● **EXERCISE GOAL**
After locating the line that holds "另一个问题是，很多时候，我们", output it and all following lines word for word, stopping only at the end of the data.

─── DATA EXCERPTS

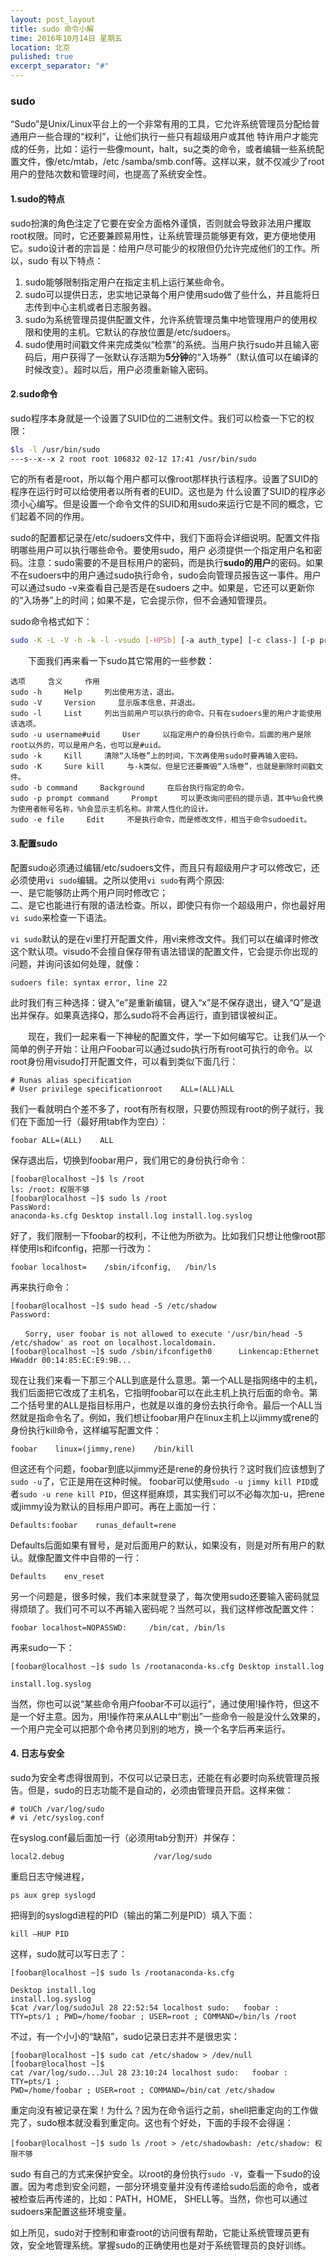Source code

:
 ```yaml
---
layout: post_layout
title: sudo 命令小解
time: 2016年10月14日 星期五
location: 北京
pulished: true
excerpt_separator: "#"
---
```


### sudo

“Sudo”是Unix/Linux平台上的一个非常有用的工具，它允许系统管理员分配给普通用户一些合理的“权利”，让他们执行一些只有超级用户或其他 特许用户才能完成的任务，比如：运行一些像mount，halt，su之类的命令，或者编辑一些系统配置文件，像/etc/mtab，/etc /samba/smb.conf等。这样以来，就不仅减少了root用户的登陆次数和管理时间，也提高了系统安全性。

#### 1.sudo的特点

sudo扮演的角色注定了它要在安全方面格外谨慎，否则就会导致非法用户攫取root权限。同时，它还要兼顾易用性，让系统管理员能够更有效，更方便地使用它。sudo设计者的宗旨是：给用户尽可能少的权限但仍允许完成他们的工作。所以，sudo
有以下特点：

1. sudo能够限制指定用户在指定主机上运行某些命令。
2. sudo可以提供日志，忠实地记录每个用户使用sudo做了些什么，并且能将日志传到中心主机或者日志服务器。
3. sudo为系统管理员提供配置文件，允许系统管理员集中地管理用户的使用权限和使用的主机。它默认的存放位置是/etc/sudoers。
4. sudo使用时间戳文件来完成类似“检票”的系统。当用户执行sudo并且输入密码后，用户获得了一张默认存活期为**5分钟**的“入场券”（默认值可以在编译的时候改变）。超时以后，用户必须重新输入密码。

#### 2.sudo命令

sudo程序本身就是一个设置了SUID位的二进制文件。我们可以检查一下它的权限：

```bash
$ls -l /usr/bin/sudo
---s--x--x 2 root root 106832 02-12 17:41 /usr/bin/sudo
```

它的所有者是root，所以每个用户都可以像root那样执行该程序。设置了SUID的程序在运行时可以给使用者以所有者的EUID。这也是为 什么设置了SUID的程序必须小心编写。但是设置一个命令文件的SUID和用sudo来运行它是不同的概念，它们起着不同的作用。

sudo的配置都记录在/etc/sudoers文件中，我们下面将会详细说明。配置文件指明哪些用户可以执行哪些命令。要使用sudo，用户 必须提供一个指定用户名和密码。注意：sudo需要的不是目标用户的密码，而是执行**sudo的用户**的密码。如果不在sudoers中的用户通过sudo执行命令，sudo会向管理员报告这一事件。用户可以通过sudo -v来查看自己是否是在sudoers 之中。如果是，它还可以更新你的“入场券”上的时间；如果不是，它会提示你，但不会通知管理员。

sudo命令格式如下：

```bash
sudo -K -L -V -h -k -l -vsudo [-HPSb] [-a auth_type] [-c class-] [-p prompt] [-u username#uid] {-e file [...] -i -s command}
```

　　下面我们再来看一下sudo其它常用的一些参数：
  
```
选项     含义     作用
sudo -h     Help     列出使用方法，退出。
sudo -V     Version     显示版本信息，并退出。
sudo -l     List     列出当前用户可以执行的命令。只有在sudoers里的用户才能使用该选项。
sudo -u username#uid     User     以指定用户的身份执行命令。后面的用户是除root以外的，可以是用户名，也可以是#uid。
sudo -k     Kill     清除“入场卷”上的时间，下次再使用sudo时要再输入密码。
sudo -K     Sure kill     与-k类似，但是它还要撕毁“入场卷”，也就是删除时间戳文件。
sudo -b command     Background     在后台执行指定的命令。
sudo -p prompt command     Prompt     可以更改询问密码的提示语，其中%u会代换为使用者帐号名称，%h会显示主机名称。非常人性化的设计。
sudo -e file     Edit     不是执行命令，而是修改文件，相当于命令sudoedit。
```

#### 3.配置sudo

配置sudo必须通过编辑/etc/sudoers文件，而且只有超级用户才可以修改它，还必须使用`vi sudo`编辑。之所以使用`vi sudo`有两个原因:  
一、是它能够防止两个用户同时修改它；  
二、是它也能进行有限的语法检查。所以，即使只有你一个超级用户，你也最好用`vi sudo`来检查一下语法。

`vi sudo`默认的是在vi里打开配置文件，用vi来修改文件。我们可以在编译时修改这个默认项。visudo不会擅自保存带有语法错误的配置文件，它会提示你出现的问题，并询问该如何处理，就像：

```
sudoers file: syntax error, line 22
```

此时我们有三种选择：键入“e”是重新编辑，键入“x”是不保存退出，键入“Q”是退出并保存。如果真选择Q，那么sudo将不会再运行，直到错误被纠正。

　　现在，我们一起来看一下神秘的配置文件，学一下如何编写它。让我们从一个简单的例子开始：让用户Foobar可以通过sudo执行所有root可执行的命令。以root身份用visudo打开配置文件，可以看到类似下面几行：
　　
```
# Runas alias specification
# User privilege specificationroot    ALL=(ALL)ALL
```

我们一看就明白个差不多了，root有所有权限，只要仿照现有root的例子就行，我们在下面加一行（最好用tab作为空白）：

```
foobar ALL=(ALL)    ALL
```

保存退出后，切换到foobar用户，我们用它的身份执行命令：

```
[foobar@localhost ~]$ ls /root
ls: /root: 权限不够
[foobar@localhost ~]$ sudo ls /root
PassWord:
anaconda-ks.cfg Desktop install.log install.log.syslog
```

好了，我们限制一下foobar的权利，不让他为所欲为。比如我们只想让他像root那样使用ls和ifconfig，把那一行改为：

```
foobar localhost=    /sbin/ifconfig,   /bin/ls
```

再来执行命令：

```
[foobar@localhost ~]$ sudo head -5 /etc/shadow
Password:

　　Sorry, user foobar is not allowed to execute '/usr/bin/head -5 /etc/shadow' as root on localhost.localdomain.
[foobar@localhost ~]$ sudo /sbin/ifconfigeth0      Linkencap:Ethernet HWaddr 00:14:85:EC:E9:9B...
```

现在让我们来看一下那三个ALL到底是什么意思。第一个ALL是指网络中的主机，我们后面把它改成了主机名，它指明foobar可以在此主机上执行后面的命令。第二个括号里的ALL是指目标用户，也就是以谁的身份去执行命令。最后一个ALL当然就是指命令名了。例如，我们想让foobar用户在linux主机上以jimmy或rene的身份执行kill命令，这样编写配置文件：

```
foobar    linux=(jimmy,rene)    /bin/kill
```

但这还有个问题，foobar到底以jimmy还是rene的身份执行？这时我们应该想到了`sudo -u`了，它正是用在这种时候。 foobar可以使用`sudo -u jimmy kill PID`或者`sudo -u rene kill PID`，但这样挺麻烦，其实我们可以不必每次加-u，把rene或jimmy设为默认的目标用户即可。再在上面加一行：

```
Defaults:foobar    runas_default=rene
```

Defaults后面如果有冒号，是对后面用户的默认，如果没有，则是对所有用户的默认。就像配置文件中自带的一行：

```
Defaults    env_reset
```

另一个问题是，很多时候，我们本来就登录了，每次使用sudo还要输入密码就显得烦琐了。我们可不可以不再输入密码呢？当然可以，我们这样修改配置文件：

```
foobar localhost=NOPASSWD:     /bin/cat, /bin/ls
```

再来sudo一下：

```
[foobar@localhost ~]$ sudo ls /rootanaconda-ks.cfg Desktop install.log

install.log.syslog
```

当然，你也可以说“某些命令用户foobar不可以运行”，通过使用!操作符，但这不是一个好主意。因为，用!操作符来从ALL中“剔出”一些命令一般是没什么效果的，一个用户完全可以把那个命令拷贝到别的地方，换一个名字后再来运行。

#### 4. 日志与安全

sudo为安全考虑得很周到，不仅可以记录日志，还能在有必要时向系统管理员报告。但是，sudo的日志功能不是自动的，必须由管理员开启。这样来做：

```
# toUCh /var/log/sudo
# vi /etc/syslog.conf
```

在syslog.conf最后面加一行（必须用tab分割开）并保存：

```
local2.debug                    /var/log/sudo
```

重启日志守候进程，

```
ps aux grep syslogd
```

把得到的syslogd进程的PID（输出的第二列是PID）填入下面：

```
kill –HUP PID
```

这样，sudo就可以写日志了：

```
[foobar@localhost ~]$ sudo ls /rootanaconda-ks.cfg

Desktop install.log
install.log.syslog
$cat /var/log/sudoJul 28 22:52:54 localhost sudo:   foobar :
TTY=pts/1 ; PWD=/home/foobar ; USER=root ; COMMAND=/bin/ls /root
```

不过，有一个小小的“缺陷”，sudo记录日志并不是很忠实：

```
[foobar@localhost ~]$ sudo cat /etc/shadow > /dev/null
[foobar@localhost ~]$
cat /var/log/sudo...Jul 28 23:10:24 localhost sudo:   foobar : TTY=pts/1 ;
PWD=/home/foobar ; USER=root ; COMMAND=/bin/cat /etc/shadow
```

重定向没有被记录在案！为什么？因为在命令运行之前，shell把重定向的工作做完了，sudo根本就没看到重定向。这也有个好处，下面的手段不会得逞：

```
[foobar@localhost ~]$ sudo ls /root > /etc/shadowbash: /etc/shadow: 权限不够
```

sudo 有自己的方式来保护安全。以root的身份执行`sudo
-V`，查看一下sudo的设置。因为考虑到安全问题，一部分环境变量并没有传递给sudo后面的命令，或者被检查后再传递的，比如：PATH，HOME，
SHELL等。当然，你也可以通过sudoers来配置这些环境变量。

如上所见，sudo对于控制和审查root的访问很有帮助，它能让系统管理员更有效，安全地管理系统。掌握sudo的正确使用也是对于系统管理员的良好训练。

──────

● **ANSWER FOR THE TASK**
另一个问题是，很多时候，我们本来就登录了，每次使用sudo还要输入密码就显得烦琐了。我们可不可以不再输入密码呢？当然可以，我们这样修改配置文件：

```
foobar localhost=NOPASSWD:     /bin/cat, /bin/ls
```

再来sudo一下：

```
[foobar@localhost ~]$ sudo ls /rootanaconda-ks.cfg Desktop install.log

install.log.syslog
```

当然，你也可以说“某些命令用户foobar不可以运行”，通过使用!操作符，但这不是一个好主意。因为，用!操作符来从ALL中“剔出”一些命令一般是没什么效果的，一个用户完全可以把那个命令拷贝到别的地方，换一个名字后再来运行。

#### 4. 日志与安全

sudo为安全考虑得很周到，不仅可以记录日志，还能在有必要时向系统管理员报告。但是，sudo的日志功能不是自动的，必须由管理员开启。这样来做：

```
# toUCh /var/log/sudo
# vi /etc/syslog.conf
```

在syslog.conf最后面加一行（必须用tab分割开）并保存：

```
local2.debug                    /var/log/sudo
```

重启日志守候进程，

```
ps aux grep syslogd
```

把得到的syslogd进程的PID（输出的第二列是PID）填入下面：

```
kill –HUP PID
```

这样，sudo就可以写日志了：

```
[foobar@localhost ~]$ sudo ls /rootanaconda-ks.cfg

Desktop install.log
install.log.syslog
$cat /var/log/sudoJul 28 22:52:54 localhost sudo:   foobar :
TTY=pts/1 ; PWD=/home/foobar ; USER=root ; COMMAND=/bin/ls /root
```

不过，有一个小小的“缺陷”，sudo记录日志并不是很忠实：

```
[foobar@localhost ~]$ sudo cat /etc/shadow > /dev/null
[foobar@localhost ~]$
cat /var/log/sudo...Jul 28 23:10:24 localhost sudo:   foobar : TTY=pts/1 ;
PWD=/home/foobar ; USER=root ; COMMAND=/bin/cat /etc/shadow
```

重定向没有被记录在案！为什么？因为在命令运行之前，shell把重定向的工作做完了，sudo根本就没看到重定向。这也有个好处，下面的手段不会得逞：

```
[foobar@localhost ~]$ sudo ls /root > /etc/shadowbash: /etc/shadow: 权限不够
```

sudo 有自己的方式来保护安全。以root的身份执行`sudo
-V`，查看一下sudo的设置。因为考虑到安全问题，一部分环境变量并没有传递给sudo后面的命令，或者被检查后再传递的，比如：PATH，HOME，
SHELL等。当然，你也可以通过sudoers来配置这些环境变量。

如上所见，sudo对于控制和审查root的访问很有帮助，它能让系统管理员更有效，安全地管理系统。掌握sudo的正确使用也是对于系统管理员的良好训练。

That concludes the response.